Yes, I do have repeat penalty set to 1.05. With Opencode, I never see the model repeat itself. I tried a few different ways of keeping the model on track for longer tasks, speckit, openspec, i'm currently really liking beads (bd) for task management because most of my coding is done on existing codebases. It's not often I'll be creating new apps from scratch. My llama.cpp startup script varies from day to day but it's just me trying to tweak everything possible to get the best, most stable and fastest setup. The unsloth guides are nice but I feel like they leave some optimal settings out. I've also seen some speedups by tweaking the llama.cpp compile flags, something I never would have found without experimentation. Currently, the compile flags in my docker file are
RUN pip install torch torchvision torchaudio --index-url https://download.pytorch.org/whl/cu129
RUN pip3 install ninja; MAX_JOBS=$(($(nproc)/2)) TORCH_CUDA_ARCH_LIST="12.9" pip3 install flash-attn==2.8.3 --no-build-isolation
ENV LD_LIBRARY_PATH="/llama.cpp/build/bin:/usr/local/cuda-12.8/compat/:$LD_LIBRARY_PATH"

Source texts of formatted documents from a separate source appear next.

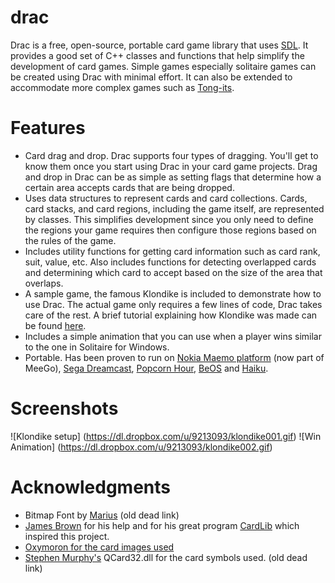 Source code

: drac
====

Drac is a free, open-source, portable card game library that uses [SDL](http://libsdl.org/). It provides a good set of C++ classes and functions that help simplify the development of card games. Simple games especially solitaire games can be created using Drac with minimal effort. It can also be extended to accommodate more complex games such as [Tong-its](https://github.com/ricoz/tong-its/).

Features
========
* Card drag and drop. Drac supports four types of dragging. You'll get to know them once you start using Drac in your card game projects. Drag and drop in Drac can be as simple as setting flags that determine how a certain area accepts cards that are being dropped.
* Uses data structures to represent cards and card collections. Cards, card stacks, and card regions, including the game itself, are represented by classes. This simplifies development since you only need to define the regions your game requires then configure those regions based on the rules of the game.
* Includes utility functions for getting card information such as card rank, suit, value, etc. Also includes functions for detecting overlapped cards and determining which card to accept based on the size of the area that overlaps.
* A sample game, the famous Klondike is included to demonstrate how to use Drac. The actual game only requires a few lines of code, Drac takes care of the rest. A brief tutorial explaining how Klondike was made can be found [here](http://drac-cardlib.sourceforge.net/tutorial.php).
* Includes a simple animation that you can use when a player wins similar to the one in Solitaire for Windows.
* Portable. Has been proven to run on [Nokia Maemo platform](http://maemo.org/downloads/product/OS2008/maemodrac/) (now part of MeeGo), [Sega Dreamcast](http://www.dcemu.co.uk/vbulletin/threads/221403-KlondikeDC), [Popcorn Hour](http://www.networkedmediatank.com/showthread.php?tid=39054), [BeOS](http://www.bebits.com/app/3799) and [Haiku](http://haikuware.com/directory/view-details/games/cards/tong-its).

Screenshots
========

![Klondike setup] (https://dl.dropbox.com/u/9213093/klondike001.gif)
![Win Animation] (https://dl.dropbox.com/u/9213093/klondike002.gif)

Acknowledgments
========
* Bitmap Font by [Marius](http://cone3d.gamedev.net/) (old dead link)
* [James Brown](http://www.catch22.net/) for his help and for his great program [CardLib](http://www.catch22.net/tuts/cardlib) which inspired this project.
* [Oxymoron for the card images used](http://www.waste.org/~oxymoron/cards/)
* [Stephen Murphy's](http://www.telusplanet.net/public/stevem/) QCard32.dll for the card symbols used. (old dead link)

RUN cmake llama.cpp -B llama.cpp/build -DBUILD_SHARED_LIBS=OFF -DGGML_CUDA=ON -DLLAMA_CURL=ON -DGGML_CUDA_FA_ALL_QUANTS=ON -DLLAMA_FLASH_ATTN=ON -DGGML_CUDA_FORCE_MMQ=ON -DCMAKE_PREFIX_PATH=/usr/local/python3.12.11/lib/python3.12/site-packages/flash_attn -DCUDA_ARCH_LIST="12.9" -DCMAKE_CXX_FLAGS="-march=x86-64-v3 -O3" -DGGML_CUDA_GRAPHS=ON -DCMAKE_INTERPROCEDURAL_OPTIMIZATION=ON
RUN cmake --build llama.cpp/build --config Release -j --clean-first --target llama-cli llama-gguf-split llama-server
my startup script is exactly as follows:
llama-server \
--model /mnt/data/models/MiniMax-M2.1-UD-Q8_K_XL/MiniMax-M2.1-UD-Q8_K_XL-00001-of-00006.gguf \
--host 0.0.0.0 \
--alias minimax-m2 \
--n-gpu-layers -1 \
--ctx-size 131072 \
--cache-ram 4096 \
--threads 8 \
--tensor-split 32,34,34 \
--temp 1.0 \
--min-p 0.0 \
--top-p 0.95 \
--top-k 40 \
--repeat-penalty 1.05 \
--ctx-checkpoints 2 \
--reasoning-format auto \
--flash-attn on \
--cache-type-k q8_0 \
--cache-type-v q8_0 \
--batch-size 4096 \
--ubatch-size 2048 \
--cont-batching \
--jinja
I do make changes but this is the current setup. Nothing special in Opencode config.
Are folks still able to use this model with llama.cpp? I'm only able to run this on b7501 release. All other releases up to b7775 either crash or more recently result in garbage, erroneous output or loops in output.
Are folks still able to use this model with llama.cpp? I'm only able to run this on b7501 release. All other releases up to b7775 either crash or more recently result in garbage, erroneous output or loops in output.
I actually did run into this. I was confused at why it was so broken, and even checked that the files had the same hash. I switched to ik_llama and it worked again. So something did break it in llama.cpp.
I upgraded my llama-cpp today and now the model is misbehaving. Every conversation now ends with [e~[. The model didn't change, the chat template didn't change. I was using llama.cpp b7911 but now I'm compiling b7950 and see if the weird characters disappear. If anyone has seen this weirdness and resolved it, would love to know how you did it.
Nevermind, the weird stop sequence does not appear with b7950. Problem solved.